Some of Woods’ achievements include being chosen to be one of the art exhibitors in the first art exhibition offered as part of the 21st Annual Pinelands Short Course, sponsored by the New Jersey Pinelands Commission and Burlington County College’s Pinelands Institute for Natural and Environmental Studies.

The event, an all day series of seminars and field trips, has become one of the signature annual events in the Pinelands which provides professional credits to all participating New Jersey teachers.

Woods has also been a volunteer and member of the Pinelands Preservation Alliance since 1999. The Pinelands Preservation Alliance is the only private non-profit organization dedicated to preserving the resources of the New Jersey Pinelands, according to its Web site.

“In addition to the depth and breadth of her photography work in and around the NJ Pinelands, Ann-Marie Woods has been an enthusiastic and vital volunteer with the Pinelands Preservation Alliance for many years,” said Mike Hunninghake, director of education and communications at Pinelands Preservation Alliance. “Ann-Marie’s passion about the Pinelands is evident in many ways, from her rich and detailed photos of landscapes, insects and wildlife that are native to the Pines, to her vocal and passionate advocacy for the protection of the Pines, to her stewardship of the property in the Pinelands where she and her family have lived for many years.”

The Pine Barrens make up 1.1 million acres in the southern/central part of the state and encompasses seven of the state’s 21 counties, and more than 50 municipalities, including Jackson.

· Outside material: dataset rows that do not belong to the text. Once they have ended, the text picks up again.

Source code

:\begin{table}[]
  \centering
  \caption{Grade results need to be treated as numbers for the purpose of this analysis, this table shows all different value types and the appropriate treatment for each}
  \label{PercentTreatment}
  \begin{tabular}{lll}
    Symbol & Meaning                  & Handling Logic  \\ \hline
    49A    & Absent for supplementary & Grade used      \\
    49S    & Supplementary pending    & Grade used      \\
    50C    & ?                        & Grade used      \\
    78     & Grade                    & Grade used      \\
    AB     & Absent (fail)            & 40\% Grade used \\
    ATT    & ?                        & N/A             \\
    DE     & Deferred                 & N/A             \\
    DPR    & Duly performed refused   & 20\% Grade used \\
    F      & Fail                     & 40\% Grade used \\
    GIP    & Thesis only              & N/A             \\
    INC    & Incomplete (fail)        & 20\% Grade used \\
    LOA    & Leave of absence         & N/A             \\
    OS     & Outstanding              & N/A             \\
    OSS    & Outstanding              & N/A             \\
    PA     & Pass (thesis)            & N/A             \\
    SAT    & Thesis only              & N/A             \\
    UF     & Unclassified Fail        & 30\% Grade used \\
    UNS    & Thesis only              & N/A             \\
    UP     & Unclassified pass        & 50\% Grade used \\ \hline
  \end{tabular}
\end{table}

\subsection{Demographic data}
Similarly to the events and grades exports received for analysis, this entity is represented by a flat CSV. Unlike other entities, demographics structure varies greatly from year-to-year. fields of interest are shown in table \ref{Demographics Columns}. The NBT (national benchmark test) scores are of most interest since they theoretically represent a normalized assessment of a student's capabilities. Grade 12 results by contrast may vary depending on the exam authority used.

It is the largest body of open space on the Mid-Atlantic seaboard between Richmond and Boston and is underlain by aquifers containing 17 trillion gallons of some of the purest water in the land, according to the New Jersey Pinelands Commission Web site.

Showcasing Her Art

Woods often exhibits her photographs at the Bishop Farmstead, Aquifer, Burlington County College, Brookdale College and Smithville. She has taken part in local festivals, such as the Lacey Crab Fest; the Viking Village Art Show at Barnegat Light; Kriskindlmarkt at Tuckerton Seaport; and the Pine Barrens Jamboree held at Albert Music Hall, at Wells Mills County Park, in conjunction with the Ocean County Parks System.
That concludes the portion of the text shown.